The descriptive baseline and hospital data for all randomized patients and for survivors are described in Table 1. Monitored variables during mechanical ventilation at baseline and 24 h after randomization are also shown in Table 1. Driving pressure at 24 h was related to driving pressure at 48 h (r = 0.58, P = 0.006) and 72 h (r = 0.56, P = 0.009) after randomization.

Pulmonary function tests analysis

Pulmonary function tests showed a mildly reduced FVC and a moderately reduced DL_CO after 6 months (Table 2). The FVC was below normal (< 80% of predicted) in eleven (65%) patients at month-1, and in five (33%) patients at month-6. Twelve patients (70%) showed a reduced DL_CO at month-1, whereas four (29%) patients showed a reduced DL_CO after 6 months of follow-up (Table 2).

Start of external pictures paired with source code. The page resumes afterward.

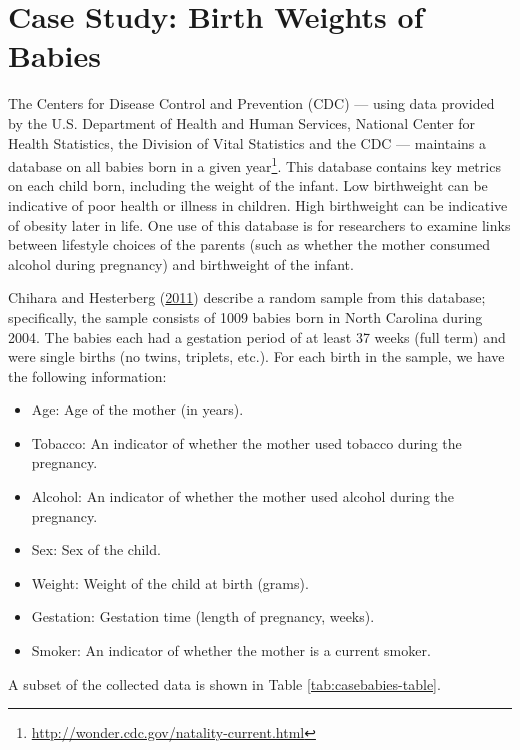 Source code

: \documentclass[]{book}
\providecommand{\tightlist}{%
  \setlength{\itemsep}{0pt}\setlength{\parskip}{0pt}}
\let\rmarkdownfootnote\footnote%
\def\footnote{\protect\rmarkdownfootnote}
\theoremstyle{plain}
\theoremstyle{mydefn}
\theoremstyle{myexmpl}
\theoremstyle{remark}
\begin{document}
\hypertarget{CaseBabies}{\chapter{Case Study: Birth Weights of
Babies}\label{CaseBabies}}

The Centers for Disease Control and Prevention (CDC) --- using data
provided by the U.S. Department of Health and Human Services, National
Center for Health Statistics, the Division of Vital Statistics and the
CDC --- maintains a database on all babies born in a given
year\footnote{\url{http://wonder.cdc.gov/natality-current.html}}. This
database contains key metrics on each child born, including the weight
of the infant. Low birthweight can be indicative of poor health or
illness in children. High birthweight can be indicative of obesity later
in life. One use of this database is for researchers to examine links
between lifestyle choices of the parents (such as whether the mother
consumed alcohol during pregnancy) and birthweight of the infant.

Chihara and Hesterberg (\protect\hyperlink{ref-Chihara2011}{2011})
describe a random sample from this database; specifically, the sample
consists of 1009 babies born in North Carolina during 2004. The babies
each had a gestation period of at least 37 weeks (full term) and were
single births (no twins, triplets, etc.). For each birth in the sample,
we have the following information:

\begin{itemize}
\tightlist
\item
  Age: Age of the mother (in years).
\item
  Tobacco: An indicator of whether the mother used tobacco during the
  pregnancy.
\item
  Alcohol: An indicator of whether the mother used alcohol during the
  pregnancy.
\item
  Sex: Sex of the child.
\item
  Weight: Weight of the child at birth (grams).
\item
  Gestation: Gestation time (length of pregnancy, weeks).
\item
  Smoker: An indicator of whether the mother is a current smoker.
\end{itemize}

A subset of the collected data is shown in Table
\ref{tab:casebabies-table}.
\end{document}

Driving pressure was the only ventilation variable significantly correlated with FVC at 1- (r = 0.65) and 6-month (r = 0.67) follow-up (Fig. 2). Driving pressure (r = 0.51) and APACHE II (r = 0.59) were correlated with DL_CO at month-1. Of note, tidal volume and respiratory system compliance were very weakly correlated with pulmonary function tests.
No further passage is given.